═════ PROVIDED INFORMATION

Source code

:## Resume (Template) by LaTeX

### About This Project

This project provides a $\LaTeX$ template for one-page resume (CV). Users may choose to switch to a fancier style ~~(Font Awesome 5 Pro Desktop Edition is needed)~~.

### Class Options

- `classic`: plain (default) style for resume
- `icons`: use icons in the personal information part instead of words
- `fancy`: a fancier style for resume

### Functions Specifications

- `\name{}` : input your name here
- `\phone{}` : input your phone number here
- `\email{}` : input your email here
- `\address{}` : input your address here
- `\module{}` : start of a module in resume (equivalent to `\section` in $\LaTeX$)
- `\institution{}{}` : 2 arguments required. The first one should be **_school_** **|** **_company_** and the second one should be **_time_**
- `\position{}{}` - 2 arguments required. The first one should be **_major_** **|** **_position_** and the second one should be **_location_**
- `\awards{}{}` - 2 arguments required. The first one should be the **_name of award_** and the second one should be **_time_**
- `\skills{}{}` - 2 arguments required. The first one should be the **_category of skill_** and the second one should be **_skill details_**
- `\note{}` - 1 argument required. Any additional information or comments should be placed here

══════════

▶ TASK TO COMPLETE
The expected answer is a copy of each line in the listing above that contains "This".

▶ EXERCISE ANSWER
### About This Project
This project provides a $\LaTeX$ template for one-page resume (CV). Users may choose to switch to a fancier style ~~(Font Awesome 5 Pro Desktop Edition is needed)~~.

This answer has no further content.